Giornalista, donna e ebrea. Ma la sua censura non indigna l'occidente
Donna, ebrea, giovane giornalista di fatto censurata. La vicenda di Emily Wilder avrebbe dovuto far facilmente breccia sui media mainstream italiani. Invece no. Il licenziamento di Emily Wilder per un tweet pro-Palestina da parte dell’agenzia di stampa statunitense Associated Press non sembra interessare al circuito mediatico italiano. Strano perché la vicenda di una giovane giornalista ebrea censurata dovrebbe far rumore.

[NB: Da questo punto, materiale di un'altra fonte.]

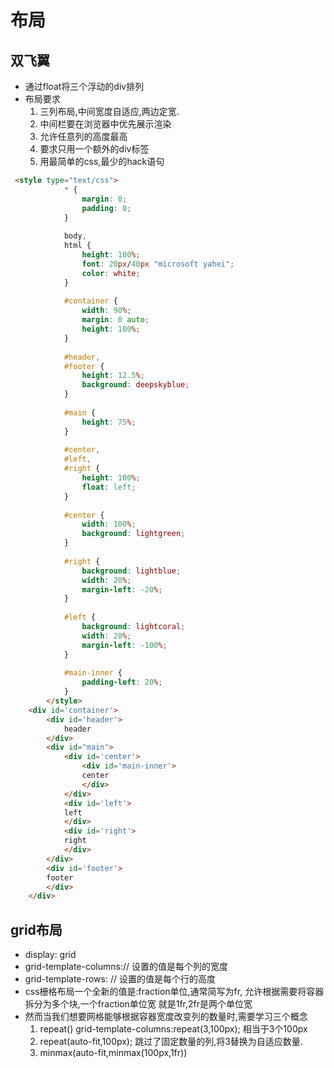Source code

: # 布局
## 双飞翼
- 通过float将三个浮动的div排列
- 布局要求
    1. 三列布局,中间宽度自适应,两边定宽.
    2. 中间栏要在浏览器中优先展示渲染
    3. 允许任意列的高度最高
    4. 要求只用一个额外的div标签
    5. 用最简单的css,最少的hack语句

```html
 <style type="text/css">
            * {
                margin: 0;
                padding: 0;
            }
            
            body,
            html {
                height: 100%;
                font: 20px/40px "microsoft yahei";
                color: white;
            }
            
            #container {
                width: 90%;
                margin: 0 auto;
                height: 100%;
            }
            
            #header,
            #footer {
                height: 12.5%;
                background: deepskyblue;
            }
            
            #main {
                height: 75%;
            }
            
            #center,
            #left,
            #right {
                height: 100%;
                float: left;
            }
            
            #center {
                width: 100%;
                background: lightgreen;
            }
            
            #right {
                background: lightblue;
                width: 20%;
                margin-left: -20%;
            }
            
            #left {
                background: lightcoral;
                width: 20%;
                margin-left: -100%;
            }
            
            #main-inner {
                padding-left: 20%;
            }
        </style>
    <div id='container'>
        <div id='header'>
            header
        </div>
        <div id="main">
            <div id='center'>
                <div id='main-inner'>
                center  
                </div>
            </div>
            <div id='left'>
            left
            </div>
            <div id='right'>
            right
            </div>
        </div>
        <div id='footer'>
        footer
        </div>
    </div>
```

## grid布局
- display: grid
- grid-template-columns:// 设置的值是每个列的宽度
- grid-template-rows: // 设置的值是每个行的高度
- css栅格布局一个全新的值是:fraction单位,通常简写为fr, 允许根据需要将容器拆分为多个块,一个fraction单位宽 就是1fr,2fr是两个单位宽
- 然而当我们想要网格能够根据容器宽度改变列的数量时,需要学习三个概念
    1. repeat() 
    grid-template-columns:repeat(3,100px); 相当于3个100px
    2. repeat(auto-fit,100px); 跳过了固定数量的列,将3替换为自适应数量.
    3. minmax(auto-fit,minmax(100px,1fr))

Ma Emily ha scelto quella che per loro è la parte sbagliata. La giovane giornalista aveva recentemente scritto su Twitter: “Usare ‘Israele’ ma mai ‘Palestina’ o ‘guerra’ ma non ‘assedio e occupazione’ sono scelte politiche". In riferimento all’ipocrisia mediatica mainstream riguardo la copertura degli eventi in Palestina.
Poche parole capaci di far crollare una narrazione mediatica dei media dominanti tutta volta a ribaltare la reale situazione. Emily ha avuto addirittura l’ardire di contestare questa condotta e schierarsi apertamente con chi i media hanno dipinto come il cattivo. Il popolo palestinese.
Quindi nessuna solidarietà o campagna a favore di Emily Wilder. Non merita per questo di ricevere alcuna solidarietà. Ha scelto la parte sbagliata, quella contro cui il circuito mainstream combatte. Tale postura dovrebbe aiutarci ulteriormente a comprendere quanto siano strumentali determinate battaglie cavalcate dai media di regime su libertà di stampa o espressione, ditti umani o delle minoranze. Tutti diritti che vanno difesi e reclamati solo quando fanno comodo all’agenda liberal/imperialista. La vicenda di Emily Wilder ce lo conferma senza alcun dubbio.
La redazione de l’AntiDiplomatico esprime piena solidarietà alla collega Emily Wilder e chiede a gran voce che torni al più presto a poter svolgere il proprio lavoro. Il giornalismo ha bisogno di donne come lei.